La Puerta de la Concepción es uno de los vestigios más evocadores del pasado medieval de Villasandino. Situada justo después de cruzar el río Odra por el puente medieval, esta puerta marcaba el acceso principal al recinto amurallado de la villa. Aún hoy, al atravesarla, el visitante tiene la sensación de entrar en otro tiempo, como si las piedras guardaran el eco de siglos de historia.
Su emplazamiento no es casual: puente y puerta formaban un conjunto estratégico que protegía la entrada al núcleo urbano. En este punto, el paisaje abierto de la ribera deja paso al entramado de calles tradicionales, creando una transición natural entre el entorno fluvial y el corazón histórico del pueblo.
La Puerta de la Concepción formaba parte del sistema defensivo que rodeaba Villasandino durante la Edad Media, cuando la villa vivía un periodo de notable importancia dentro de la comarca. Amurallada y organizada en torno a sus iglesias y calles principales, la localidad controlaba su acceso mediante este punto estratégico, que garantizaba seguridad y orden en tiempos en los que la protección era esencial.
Construida probablemente entre los siglos XIII y XIV, coincidiendo con el crecimiento de la villa tras su impulso eclesiástico y señorial, la puerta no solo cumplía función defensiva, sino también simbólica: marcaba el límite entre el exterior y el espacio protegido de la comunidad. Con el paso de los siglos y la pérdida de función militar de las murallas, gran parte del recinto desapareció, pero esta puerta ha logrado conservarse como testimonio del antiguo trazado urbano.
La puerta está construida en piedra y presenta un arco de medio punto sobrio y robusto, acorde con la arquitectura defensiva medieval castellana. Su fábrica transmite sensación de solidez, con sillares bien asentados que han resistido el paso del tiempo. Aunque hoy aparece integrada en el tejido urbano, aún se percibe claramente su función original como acceso controlado a la villa.
Al situarse frente al puente medieval y cerca de los restos de la antigua muralla, el visitante puede imaginar fácilmente cómo era la entrada a Villasandino en plena Edad Media.

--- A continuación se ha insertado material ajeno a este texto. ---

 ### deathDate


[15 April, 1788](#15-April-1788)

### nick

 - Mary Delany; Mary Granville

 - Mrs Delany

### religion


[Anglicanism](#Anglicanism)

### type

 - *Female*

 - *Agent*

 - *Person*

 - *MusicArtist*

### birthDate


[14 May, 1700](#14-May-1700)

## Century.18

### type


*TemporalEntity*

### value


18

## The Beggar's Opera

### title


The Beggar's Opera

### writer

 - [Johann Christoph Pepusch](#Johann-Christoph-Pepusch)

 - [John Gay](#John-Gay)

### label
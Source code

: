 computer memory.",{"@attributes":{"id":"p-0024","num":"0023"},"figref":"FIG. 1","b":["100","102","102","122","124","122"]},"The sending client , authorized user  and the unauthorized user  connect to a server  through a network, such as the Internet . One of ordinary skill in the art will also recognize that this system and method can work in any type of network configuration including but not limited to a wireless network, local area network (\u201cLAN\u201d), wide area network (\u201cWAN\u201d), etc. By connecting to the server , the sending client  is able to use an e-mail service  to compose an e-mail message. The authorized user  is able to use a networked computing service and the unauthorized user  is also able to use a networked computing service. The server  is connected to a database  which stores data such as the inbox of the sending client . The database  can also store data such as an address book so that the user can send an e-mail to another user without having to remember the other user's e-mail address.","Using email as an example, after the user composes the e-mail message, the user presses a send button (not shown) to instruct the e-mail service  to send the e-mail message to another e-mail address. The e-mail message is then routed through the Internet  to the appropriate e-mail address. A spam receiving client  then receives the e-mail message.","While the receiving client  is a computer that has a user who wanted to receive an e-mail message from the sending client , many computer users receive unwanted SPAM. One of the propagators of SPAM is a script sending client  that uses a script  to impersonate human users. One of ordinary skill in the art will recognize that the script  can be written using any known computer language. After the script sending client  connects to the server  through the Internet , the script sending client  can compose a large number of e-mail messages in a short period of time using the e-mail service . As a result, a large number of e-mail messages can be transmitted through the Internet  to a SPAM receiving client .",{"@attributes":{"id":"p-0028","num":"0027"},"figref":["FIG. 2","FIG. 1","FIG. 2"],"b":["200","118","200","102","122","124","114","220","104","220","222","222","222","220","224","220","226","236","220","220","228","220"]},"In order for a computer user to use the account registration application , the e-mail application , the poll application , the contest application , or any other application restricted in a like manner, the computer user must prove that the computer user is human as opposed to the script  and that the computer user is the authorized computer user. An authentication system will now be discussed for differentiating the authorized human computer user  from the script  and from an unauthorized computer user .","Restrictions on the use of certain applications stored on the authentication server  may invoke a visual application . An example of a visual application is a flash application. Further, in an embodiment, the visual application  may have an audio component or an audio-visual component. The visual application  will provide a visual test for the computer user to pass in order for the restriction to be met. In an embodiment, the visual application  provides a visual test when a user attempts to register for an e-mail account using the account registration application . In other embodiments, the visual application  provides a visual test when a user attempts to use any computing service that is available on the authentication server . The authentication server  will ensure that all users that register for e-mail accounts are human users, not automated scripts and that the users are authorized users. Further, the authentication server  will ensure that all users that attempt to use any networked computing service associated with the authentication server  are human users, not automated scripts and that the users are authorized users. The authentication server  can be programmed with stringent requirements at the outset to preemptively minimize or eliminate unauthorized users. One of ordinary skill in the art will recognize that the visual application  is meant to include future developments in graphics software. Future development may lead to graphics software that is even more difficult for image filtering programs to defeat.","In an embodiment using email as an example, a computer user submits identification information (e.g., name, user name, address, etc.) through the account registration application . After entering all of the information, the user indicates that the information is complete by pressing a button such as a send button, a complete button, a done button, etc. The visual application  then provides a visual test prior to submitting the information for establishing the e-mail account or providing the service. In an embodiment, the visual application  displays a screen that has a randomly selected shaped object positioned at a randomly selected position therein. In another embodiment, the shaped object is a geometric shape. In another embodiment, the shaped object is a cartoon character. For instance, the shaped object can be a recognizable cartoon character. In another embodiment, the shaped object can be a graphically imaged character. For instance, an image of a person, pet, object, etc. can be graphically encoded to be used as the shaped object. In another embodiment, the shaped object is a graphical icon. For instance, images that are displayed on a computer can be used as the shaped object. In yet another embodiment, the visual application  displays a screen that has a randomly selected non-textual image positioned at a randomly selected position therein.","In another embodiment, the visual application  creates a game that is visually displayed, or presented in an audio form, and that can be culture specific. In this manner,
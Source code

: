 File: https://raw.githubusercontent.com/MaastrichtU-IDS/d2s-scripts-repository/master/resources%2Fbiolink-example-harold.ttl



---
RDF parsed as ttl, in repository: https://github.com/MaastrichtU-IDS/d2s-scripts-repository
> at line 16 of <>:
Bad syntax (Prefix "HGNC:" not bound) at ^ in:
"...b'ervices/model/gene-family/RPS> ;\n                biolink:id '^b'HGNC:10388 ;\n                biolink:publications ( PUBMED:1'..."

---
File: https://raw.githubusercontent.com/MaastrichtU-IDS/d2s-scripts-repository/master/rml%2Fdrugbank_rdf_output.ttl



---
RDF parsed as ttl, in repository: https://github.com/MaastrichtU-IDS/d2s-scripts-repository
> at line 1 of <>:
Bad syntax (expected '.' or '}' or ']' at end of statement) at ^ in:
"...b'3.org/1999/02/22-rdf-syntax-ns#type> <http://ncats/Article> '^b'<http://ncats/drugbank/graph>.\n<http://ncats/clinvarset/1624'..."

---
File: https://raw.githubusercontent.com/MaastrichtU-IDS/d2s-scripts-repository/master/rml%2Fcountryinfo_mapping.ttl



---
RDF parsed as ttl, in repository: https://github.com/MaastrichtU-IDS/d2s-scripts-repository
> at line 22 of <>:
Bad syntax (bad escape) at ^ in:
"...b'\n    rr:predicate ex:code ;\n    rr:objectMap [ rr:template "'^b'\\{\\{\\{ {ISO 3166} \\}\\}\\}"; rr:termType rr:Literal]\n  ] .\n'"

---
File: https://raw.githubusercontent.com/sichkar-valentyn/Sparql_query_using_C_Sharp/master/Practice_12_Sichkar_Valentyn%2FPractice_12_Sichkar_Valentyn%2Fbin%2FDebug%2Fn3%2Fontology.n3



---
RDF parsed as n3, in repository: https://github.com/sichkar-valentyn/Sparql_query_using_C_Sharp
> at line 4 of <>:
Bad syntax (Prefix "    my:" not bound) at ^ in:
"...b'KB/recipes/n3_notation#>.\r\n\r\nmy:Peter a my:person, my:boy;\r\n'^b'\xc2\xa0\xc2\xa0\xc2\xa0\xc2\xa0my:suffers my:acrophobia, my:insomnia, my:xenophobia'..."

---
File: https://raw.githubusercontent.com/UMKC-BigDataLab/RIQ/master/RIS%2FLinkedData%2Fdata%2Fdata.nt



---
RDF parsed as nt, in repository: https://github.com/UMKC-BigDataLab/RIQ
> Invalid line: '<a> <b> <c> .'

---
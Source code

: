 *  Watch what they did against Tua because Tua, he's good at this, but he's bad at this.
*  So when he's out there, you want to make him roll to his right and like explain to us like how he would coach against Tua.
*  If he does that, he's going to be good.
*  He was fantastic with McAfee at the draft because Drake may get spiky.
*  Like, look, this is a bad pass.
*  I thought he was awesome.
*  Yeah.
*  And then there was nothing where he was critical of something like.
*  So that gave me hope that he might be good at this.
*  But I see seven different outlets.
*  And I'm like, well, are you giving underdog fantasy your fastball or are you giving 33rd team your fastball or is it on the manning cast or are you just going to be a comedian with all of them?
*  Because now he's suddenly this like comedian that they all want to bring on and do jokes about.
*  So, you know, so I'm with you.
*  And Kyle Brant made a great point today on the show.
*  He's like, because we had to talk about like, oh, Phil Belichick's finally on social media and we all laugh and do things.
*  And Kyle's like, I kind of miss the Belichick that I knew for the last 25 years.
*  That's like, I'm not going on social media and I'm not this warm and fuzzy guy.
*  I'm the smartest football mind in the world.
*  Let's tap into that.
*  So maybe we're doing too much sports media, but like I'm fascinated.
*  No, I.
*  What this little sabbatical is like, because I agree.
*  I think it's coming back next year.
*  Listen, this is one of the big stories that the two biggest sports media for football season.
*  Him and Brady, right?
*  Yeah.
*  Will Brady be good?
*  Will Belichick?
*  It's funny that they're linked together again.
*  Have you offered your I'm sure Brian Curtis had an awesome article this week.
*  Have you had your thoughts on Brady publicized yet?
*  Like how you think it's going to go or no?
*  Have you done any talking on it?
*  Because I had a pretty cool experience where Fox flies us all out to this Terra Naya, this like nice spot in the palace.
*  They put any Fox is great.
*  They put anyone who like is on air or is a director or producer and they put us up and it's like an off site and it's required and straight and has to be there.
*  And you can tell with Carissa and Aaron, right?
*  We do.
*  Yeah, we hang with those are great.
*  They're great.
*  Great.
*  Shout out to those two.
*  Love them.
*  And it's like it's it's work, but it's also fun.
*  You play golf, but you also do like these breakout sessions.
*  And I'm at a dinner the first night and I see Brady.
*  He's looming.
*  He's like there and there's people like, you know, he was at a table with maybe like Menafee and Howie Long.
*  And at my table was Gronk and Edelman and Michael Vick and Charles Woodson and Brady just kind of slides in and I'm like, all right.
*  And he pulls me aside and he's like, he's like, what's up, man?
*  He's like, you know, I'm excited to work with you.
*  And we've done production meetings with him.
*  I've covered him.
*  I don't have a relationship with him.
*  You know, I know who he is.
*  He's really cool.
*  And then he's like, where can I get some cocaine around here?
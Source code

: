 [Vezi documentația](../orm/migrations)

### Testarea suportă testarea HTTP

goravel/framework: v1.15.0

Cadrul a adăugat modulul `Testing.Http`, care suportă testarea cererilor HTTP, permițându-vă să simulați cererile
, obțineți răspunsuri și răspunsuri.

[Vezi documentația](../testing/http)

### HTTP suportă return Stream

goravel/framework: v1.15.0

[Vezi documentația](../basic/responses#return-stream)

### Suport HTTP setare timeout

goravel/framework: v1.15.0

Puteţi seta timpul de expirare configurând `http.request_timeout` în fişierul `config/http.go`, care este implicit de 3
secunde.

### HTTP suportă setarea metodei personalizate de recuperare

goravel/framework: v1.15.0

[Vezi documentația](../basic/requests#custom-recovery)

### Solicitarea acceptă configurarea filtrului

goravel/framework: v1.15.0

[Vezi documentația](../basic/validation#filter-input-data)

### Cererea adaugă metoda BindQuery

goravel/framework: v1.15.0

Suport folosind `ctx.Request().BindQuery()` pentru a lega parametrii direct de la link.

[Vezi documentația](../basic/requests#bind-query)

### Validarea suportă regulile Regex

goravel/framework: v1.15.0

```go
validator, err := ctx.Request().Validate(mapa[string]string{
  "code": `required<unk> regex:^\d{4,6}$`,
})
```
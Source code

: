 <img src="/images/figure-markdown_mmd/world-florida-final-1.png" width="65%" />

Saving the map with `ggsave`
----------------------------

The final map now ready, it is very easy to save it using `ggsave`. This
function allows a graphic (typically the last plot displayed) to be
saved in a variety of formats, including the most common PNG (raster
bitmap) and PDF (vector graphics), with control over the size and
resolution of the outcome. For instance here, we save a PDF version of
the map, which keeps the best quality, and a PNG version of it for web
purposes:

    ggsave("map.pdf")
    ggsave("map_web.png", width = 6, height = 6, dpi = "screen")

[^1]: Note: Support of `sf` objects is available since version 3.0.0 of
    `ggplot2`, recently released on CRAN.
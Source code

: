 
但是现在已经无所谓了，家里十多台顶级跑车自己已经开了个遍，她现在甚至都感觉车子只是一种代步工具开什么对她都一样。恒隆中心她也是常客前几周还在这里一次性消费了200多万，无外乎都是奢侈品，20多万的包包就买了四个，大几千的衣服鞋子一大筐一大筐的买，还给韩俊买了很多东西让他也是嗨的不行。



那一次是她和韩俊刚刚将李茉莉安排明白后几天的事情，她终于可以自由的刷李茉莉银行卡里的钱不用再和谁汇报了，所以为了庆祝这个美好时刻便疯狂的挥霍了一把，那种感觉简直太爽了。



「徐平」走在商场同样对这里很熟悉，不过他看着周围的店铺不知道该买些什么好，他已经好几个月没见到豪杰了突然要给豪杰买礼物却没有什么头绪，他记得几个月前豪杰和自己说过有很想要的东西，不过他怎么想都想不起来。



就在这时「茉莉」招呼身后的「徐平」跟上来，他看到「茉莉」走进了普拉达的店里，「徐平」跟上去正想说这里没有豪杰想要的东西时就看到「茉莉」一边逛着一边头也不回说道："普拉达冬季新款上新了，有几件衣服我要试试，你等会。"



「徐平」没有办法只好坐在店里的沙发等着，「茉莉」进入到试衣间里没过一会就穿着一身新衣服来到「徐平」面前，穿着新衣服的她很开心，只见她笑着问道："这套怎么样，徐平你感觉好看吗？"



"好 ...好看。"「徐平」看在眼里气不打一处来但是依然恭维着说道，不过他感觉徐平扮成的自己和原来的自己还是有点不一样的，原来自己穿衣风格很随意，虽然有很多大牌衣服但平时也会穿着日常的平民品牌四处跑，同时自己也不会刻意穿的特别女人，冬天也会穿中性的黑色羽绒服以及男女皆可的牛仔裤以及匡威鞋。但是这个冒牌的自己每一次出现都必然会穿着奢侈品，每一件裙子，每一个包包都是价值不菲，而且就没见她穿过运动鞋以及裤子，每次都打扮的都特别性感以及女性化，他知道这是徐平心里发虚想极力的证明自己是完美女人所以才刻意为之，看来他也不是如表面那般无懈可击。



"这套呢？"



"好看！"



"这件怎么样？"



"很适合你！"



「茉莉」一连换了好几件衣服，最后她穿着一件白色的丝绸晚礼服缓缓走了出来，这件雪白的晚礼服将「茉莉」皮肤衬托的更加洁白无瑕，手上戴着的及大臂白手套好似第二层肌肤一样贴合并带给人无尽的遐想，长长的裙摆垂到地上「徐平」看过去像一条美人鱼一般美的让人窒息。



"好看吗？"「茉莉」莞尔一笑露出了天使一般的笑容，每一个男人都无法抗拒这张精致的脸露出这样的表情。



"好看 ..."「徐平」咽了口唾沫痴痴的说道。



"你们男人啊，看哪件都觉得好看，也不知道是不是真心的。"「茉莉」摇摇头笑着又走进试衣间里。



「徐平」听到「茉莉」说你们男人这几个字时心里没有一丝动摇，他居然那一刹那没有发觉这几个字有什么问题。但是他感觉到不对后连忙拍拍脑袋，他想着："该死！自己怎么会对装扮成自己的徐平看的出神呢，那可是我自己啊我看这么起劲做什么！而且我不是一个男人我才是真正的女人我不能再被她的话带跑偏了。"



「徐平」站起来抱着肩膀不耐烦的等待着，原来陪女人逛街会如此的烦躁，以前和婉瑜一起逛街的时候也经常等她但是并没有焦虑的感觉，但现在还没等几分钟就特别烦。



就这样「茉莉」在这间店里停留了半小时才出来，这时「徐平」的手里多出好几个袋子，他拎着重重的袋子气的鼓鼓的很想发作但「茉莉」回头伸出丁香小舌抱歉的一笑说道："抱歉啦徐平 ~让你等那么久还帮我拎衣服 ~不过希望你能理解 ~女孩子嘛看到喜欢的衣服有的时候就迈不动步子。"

El contraste entre la piedra histórica y el cielo abierto de la llanura crea una estampa especialmente fotogénica. Cruzarla es, literalmente, atravesar la historia del pueblo.
En la actualidad, la Puerta de la Concepción se conserva como elemento patrimonial y símbolo de identidad local. Ya no cumple una función defensiva, pero sigue marcando uno de los accesos más emblemáticos al casco histórico. Es de libre acceso y puede contemplarse en cualquier momento, formando parte del recorrido natural entre el puente y las calles del barrio norte.
Su mantenimiento ha permitido preservar su estructura esencial, integrándola en la vida cotidiana del municipio sin perder su valor histórico. Más que un simple vestigio, es una pieza clave para comprender cómo fue Villasandino en su época de esplendor medieval.